The George Eastman Museum
The home, museum, and death site of Kodak's influential founder.
This surprisingly reasonably-sized complex located in a residential neighborhood is not just a simple testament to the life and accomplishments of George Eastman. It’s the epicenter of everything Kodak and George Eastman once proudly stood for.
It houses one of the biggest collections of photography equipment in the world. The ever-changing photography exhibits are unique, different, and expansive. It’s home to the third largest film archive in the world, including the private collections of Ken Burns, Spike Lee, and Martin Scorsese. After a twelve and half million-dollar expansion in the late 1980s, it also became a hub for film preservation technology. The Dryden Theatre brings film and photography luminaries from across the world to Rochester for special programs, screenings, and award ceremonies.

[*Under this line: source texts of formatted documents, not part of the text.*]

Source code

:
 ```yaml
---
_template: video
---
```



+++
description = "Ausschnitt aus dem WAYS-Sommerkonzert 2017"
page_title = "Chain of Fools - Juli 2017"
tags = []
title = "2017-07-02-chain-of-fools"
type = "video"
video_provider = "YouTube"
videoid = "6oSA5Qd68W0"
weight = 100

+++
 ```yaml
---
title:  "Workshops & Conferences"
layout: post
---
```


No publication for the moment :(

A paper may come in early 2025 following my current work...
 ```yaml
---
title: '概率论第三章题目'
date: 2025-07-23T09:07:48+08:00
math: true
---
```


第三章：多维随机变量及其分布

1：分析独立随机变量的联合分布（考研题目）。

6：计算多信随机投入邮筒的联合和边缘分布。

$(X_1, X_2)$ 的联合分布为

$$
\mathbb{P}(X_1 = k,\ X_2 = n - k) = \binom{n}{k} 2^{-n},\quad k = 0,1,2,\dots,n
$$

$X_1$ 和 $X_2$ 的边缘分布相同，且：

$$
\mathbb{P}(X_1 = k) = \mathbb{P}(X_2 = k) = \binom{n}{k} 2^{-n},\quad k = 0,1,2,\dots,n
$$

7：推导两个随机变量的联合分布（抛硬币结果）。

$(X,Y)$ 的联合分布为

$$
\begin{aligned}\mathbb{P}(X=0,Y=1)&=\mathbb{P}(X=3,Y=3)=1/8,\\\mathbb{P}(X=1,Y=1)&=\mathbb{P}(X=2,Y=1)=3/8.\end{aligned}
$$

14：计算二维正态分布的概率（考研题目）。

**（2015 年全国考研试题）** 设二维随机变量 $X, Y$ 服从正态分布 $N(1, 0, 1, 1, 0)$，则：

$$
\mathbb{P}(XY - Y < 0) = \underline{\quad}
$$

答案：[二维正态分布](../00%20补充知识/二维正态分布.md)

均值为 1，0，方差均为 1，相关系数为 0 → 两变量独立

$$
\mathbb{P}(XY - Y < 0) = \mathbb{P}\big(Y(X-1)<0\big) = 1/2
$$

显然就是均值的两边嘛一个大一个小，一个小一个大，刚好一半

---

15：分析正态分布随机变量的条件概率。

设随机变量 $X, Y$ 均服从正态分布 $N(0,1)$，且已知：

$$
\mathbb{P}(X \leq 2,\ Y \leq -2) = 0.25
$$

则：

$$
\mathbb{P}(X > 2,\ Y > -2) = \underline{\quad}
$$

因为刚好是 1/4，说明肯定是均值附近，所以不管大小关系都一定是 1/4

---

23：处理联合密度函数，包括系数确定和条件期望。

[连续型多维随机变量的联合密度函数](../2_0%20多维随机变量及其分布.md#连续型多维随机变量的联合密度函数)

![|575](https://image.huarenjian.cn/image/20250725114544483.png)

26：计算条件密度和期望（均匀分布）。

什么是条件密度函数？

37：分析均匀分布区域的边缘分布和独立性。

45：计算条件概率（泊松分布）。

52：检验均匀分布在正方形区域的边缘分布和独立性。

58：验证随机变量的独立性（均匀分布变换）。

The house itself was completed in 1905 with an assortment of modern marvels, including a central air conditioning and vacuuming system, internal telephone wiring with 21 stations and a huge pipe organ located in the middle of the central room.
Eastman was also an avid explorer and huntsman. He would go on regular safaris to Africa, bagging himself elephants, rhinos, and antelope. He would then would use the taxidermied animals as decorations, ashtrays, and umbrella holders, which are all on display. (The elephant head is a facsimile based on a plaster cast of the original. Legend has it that the real elephant head is buried under the Rochester Zoo.)
On March 4th, 1932, riddled with a degenerative disorder that affected his spine and rendering him hardly able to walk, he went into his bedroom and shot himself in the heart. He left a note that read, “To my friends: my work is done. Why wait?”
You are able to enter his bedroom which is now a hands-on mini lab to see how photographs used to be made, and the note is on display in the second floor East-front sitting room. Unfortunately the gun disappeared shortly after his death.
The Aeolian Pipe Organ is a “player” instrument much like an old fashioned player piano complete with paper rolls that activate the sounds of the pipe organ. The organ is undergoing a complete restoration, but with 72 of its 132 sounds now playing you would be hard pressed to think that anything was missing. The pipes of the organ completely surround the central room of the mansion creating a magnificent surround-sound experience available no where else.
The organ is played at random times as well as most Sunday afternoons at either 3 or 4 PM.